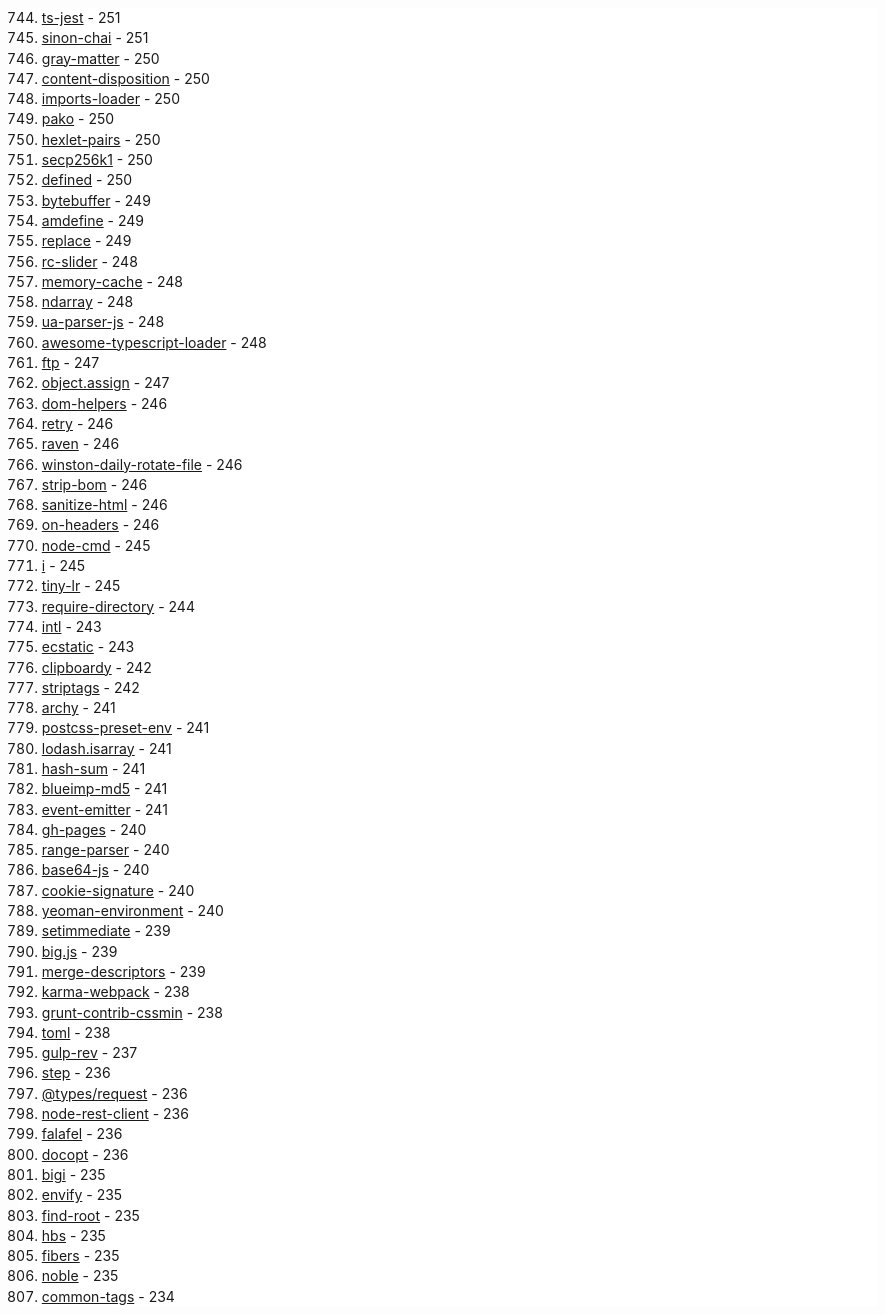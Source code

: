 744. [ts-jest](https://www.npmjs.org/package/ts-jest) - 251
745. [sinon-chai](https://www.npmjs.org/package/sinon-chai) - 251
746. [gray-matter](https://www.npmjs.org/package/gray-matter) - 250
747. [content-disposition](https://www.npmjs.org/package/content-disposition) - 250
748. [imports-loader](https://www.npmjs.org/package/imports-loader) - 250
749. [pako](https://www.npmjs.org/package/pako) - 250
750. [hexlet-pairs](https://www.npmjs.org/package/hexlet-pairs) - 250
751. [secp256k1](https://www.npmjs.org/package/secp256k1) - 250
752. [defined](https://www.npmjs.org/package/defined) - 250
753. [bytebuffer](https://www.npmjs.org/package/bytebuffer) - 249
754. [amdefine](https://www.npmjs.org/package/amdefine) - 249
755. [replace](https://www.npmjs.org/package/replace) - 249
756. [rc-slider](https://www.npmjs.org/package/rc-slider) - 248
757. [memory-cache](https://www.npmjs.org/package/memory-cache) - 248
758. [ndarray](https://www.npmjs.org/package/ndarray) - 248
759. [ua-parser-js](https://www.npmjs.org/package/ua-parser-js) - 248
760. [awesome-typescript-loader](https://www.npmjs.org/package/awesome-typescript-loader) - 248
761. [ftp](https://www.npmjs.org/package/ftp) - 247
762. [object.assign](https://www.npmjs.org/package/object.assign) - 247
763. [dom-helpers](https://www.npmjs.org/package/dom-helpers) - 246
764. [retry](https://www.npmjs.org/package/retry) - 246
765. [raven](https://www.npmjs.org/package/raven) - 246
766. [winston-daily-rotate-file](https://www.npmjs.org/package/winston-daily-rotate-file) - 246
767. [strip-bom](https://www.npmjs.org/package/strip-bom) - 246
768. [sanitize-html](https://www.npmjs.org/package/sanitize-html) - 246
769. [on-headers](https://www.npmjs.org/package/on-headers) - 246
770. [node-cmd](https://www.npmjs.org/package/node-cmd) - 245
771. [i](https://www.npmjs.org/package/i) - 245
772. [tiny-lr](https://www.npmjs.org/package/tiny-lr) - 245
773. [require-directory](https://www.npmjs.org/package/require-directory) - 244
774. [intl](https://www.npmjs.org/package/intl) - 243
775. [ecstatic](https://www.npmjs.org/package/ecstatic) - 243
776. [clipboardy](https://www.npmjs.org/package/clipboardy) - 242
777. [striptags](https://www.npmjs.org/package/striptags) - 242
778. [archy](https://www.npmjs.org/package/archy) - 241
779. [postcss-preset-env](https://www.npmjs.org/package/postcss-preset-env) - 241
780. [lodash.isarray](https://www.npmjs.org/package/lodash.isarray) - 241
781. [hash-sum](https://www.npmjs.org/package/hash-sum) - 241
782. [blueimp-md5](https://www.npmjs.org/package/blueimp-md5) - 241
783. [event-emitter](https://www.npmjs.org/package/event-emitter) - 241
784. [gh-pages](https://www.npmjs.org/package/gh-pages) - 240
785. [range-parser](https://www.npmjs.org/package/range-parser) - 240
786. [base64-js](https://www.npmjs.org/package/base64-js) - 240
787. [cookie-signature](https://www.npmjs.org/package/cookie-signature) - 240
788. [yeoman-environment](https://www.npmjs.org/package/yeoman-environment) - 240
789. [setimmediate](https://www.npmjs.org/package/setimmediate) - 239
790. [big.js](https://www.npmjs.org/package/big.js) - 239
791. [merge-descriptors](https://www.npmjs.org/package/merge-descriptors) - 239
792. [karma-webpack](https://www.npmjs.org/package/karma-webpack) - 238
793. [grunt-contrib-cssmin](https://www.npmjs.org/package/grunt-contrib-cssmin) - 238
794. [toml](https://www.npmjs.org/package/toml) - 238
795. [gulp-rev](https://www.npmjs.org/package/gulp-rev) - 237
796. [step](https://www.npmjs.org/package/step) - 236
797. [@types/request](https://www.npmjs.org/package/@types/request) - 236
798. [node-rest-client](https://www.npmjs.org/package/node-rest-client) - 236
799. [falafel](https://www.npmjs.org/package/falafel) - 236
800. [docopt](https://www.npmjs.org/package/docopt) - 236
801. [bigi](https://www.npmjs.org/package/bigi) - 235
802. [envify](https://www.npmjs.org/package/envify) - 235
803. [find-root](https://www.npmjs.org/package/find-root) - 235
804. [hbs](https://www.npmjs.org/package/hbs) - 235
805. [fibers](https://www.npmjs.org/package/fibers) - 235
806. [noble](https://www.npmjs.org/package/noble) - 235
807. [common-tags](https://www.npmjs.org/package/common-tags) - 234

= WORK INSTRUCTIONS =
Everything in the preceding material must be transcribed exactly, except the images.

= THE COMPLETED TASK =
Source code

: 744. [ts-jest](https://www.npmjs.org/package/ts-jest) - 251
745. [sinon-chai](https://www.npmjs.org/package/sinon-chai) - 251
746. [gray-matter](https://www.npmjs.org/package/gray-matter) - 250
747. [content-disposition](https://www.npmjs.org/package/content-disposition) - 250
748. [imports-loader](https://www.npmjs.org/package/imports-loader) - 250
749. [pako](https://www.npmjs.org/package/pako) - 250
750. [hexlet-pairs](https://www.npmjs.org/package/hexlet-pairs) - 250
751. [secp256k1](https://www.npmjs.org/package/secp256k1) - 250
752. [defined](https://www.npmjs.org/package/defined) - 250
753. [bytebuffer](https://www.npmjs.org/package/bytebuffer) - 249
754. [amdefine](https://www.npmjs.org/package/amdefine) - 249
755. [replace](https://www.npmjs.org/package/replace) - 249
756. [rc-slider](https://www.npmjs.org/package/rc-slider) - 248
757. [memory-cache](https://www.npmjs.org/package/memory-cache) - 248
758. [ndarray](https://www.npmjs.org/package/ndarray) - 248
759. [ua-parser-js](https://www.npmjs.org/package/ua-parser-js) - 248
760. [awesome-typescript-loader](https://www.npmjs.org/package/awesome-typescript-loader) - 248
761. [ftp](https://www.npmjs.org/package/ftp) - 247
762. [object.assign](https://www.npmjs.org/package/object.assign) - 247
763. [dom-helpers](https://www.npmjs.org/package/dom-helpers) - 246
764. [retry](https://www.npmjs.org/package/retry) - 246
765. [raven](https://www.npmjs.org/package/raven) - 246
766. [winston-daily-rotate-file](https://www.npmjs.org/package/winston-daily-rotate-file) - 246
767. [strip-bom](https://www.npmjs.org/package/strip-bom) - 246
768. [sanitize-html](https://www.npmjs.org/package/sanitize-html) - 246
769. [on-headers](https://www.npmjs.org/package/on-headers) - 246
770. [node-cmd](https://www.npmjs.org/package/node-cmd) - 245
771. [i](https://www.npmjs.org/package/i) - 245
772. [tiny-lr](https://www.npmjs.org/package/tiny-lr) - 245
773. [require-directory](https://www.npmjs.org/package/require-directory) - 244
774. [intl](https://www.npmjs.org/package/intl) - 243
775. [ecstatic](https://www.npmjs.org/package/ecstatic) - 243
776. [clipboardy](https://www.npmjs.org/package/clipboardy) - 242
777. [striptags](https://www.npmjs.org/package/striptags) - 242
778. [archy](https://www.npmjs.org/package/archy) - 241
779. [postcss-preset-env](https://www.npmjs.org/package/postcss-preset-env) - 241
780. [lodash.isarray](https://www.npmjs.org/package/lodash.isarray) - 241
781. [hash-sum](https://www.npmjs.org/package/hash-sum) - 241
782. [blueimp-md5](https://www.npmjs.org/package/blueimp-md5) - 241
783. [event-emitter](https://www.npmjs.org/package/event-emitter) - 241
784. [gh-pages](https://www.npmjs.org/package/gh-pages) - 240
785. [range-parser](https://www.npmjs.org/package/range-parser) - 240
786. [base64-js](https://www.npmjs.org/package/base64-js) - 240
787. [cookie-signature](https://www.npmjs.org/package/cookie-signature) - 240
788. [yeoman-environment](https://www.npmjs.org/package/yeoman-environment) - 240
789. [setimmediate](https://www.npmjs.org/package/setimmediate) - 239
790. [big.js](https://www.npmjs.org/package/big.js) - 239
791. [merge-descriptors](https://www.npmjs.org/package/merge-descriptors) - 239
792. [karma-webpack](https://www.npmjs.org/package/karma-webpack) - 238
793. [grunt-contrib-cssmin](https://www.npmjs.org/package/grunt-contrib-cssmin) - 238
794. [toml](https://www.npmjs.org/package/toml) - 238
795. [gulp-rev](https://www.npmjs.org/package/gulp-rev) - 237
796. [step](https://www.npmjs.org/package/step) - 236
797. [@types/request](https://www.npmjs.org/package/@types/request) - 236
798. [node-rest-client](https://www.npmjs.org/package/node-rest-client) - 236
799. [falafel](https://www.npmjs.org/package/falafel) - 236
800. [docopt](https://www.npmjs.org/package/docopt) - 236
801. [bigi](https://www.npmjs.org/package/bigi) - 235
802. [envify](https://www.npmjs.org/package/envify) - 235
803. [find-root](https://www.npmjs.org/package/find-root) - 235
804. [hbs](https://www.npmjs.org/package/hbs) - 235
805. [fibers](https://www.npmjs.org/package/fibers) - 235
806. [noble](https://www.npmjs.org/package/noble) - 235
807. [common-tags](https://www.npmjs.org/package/common-tags) - 234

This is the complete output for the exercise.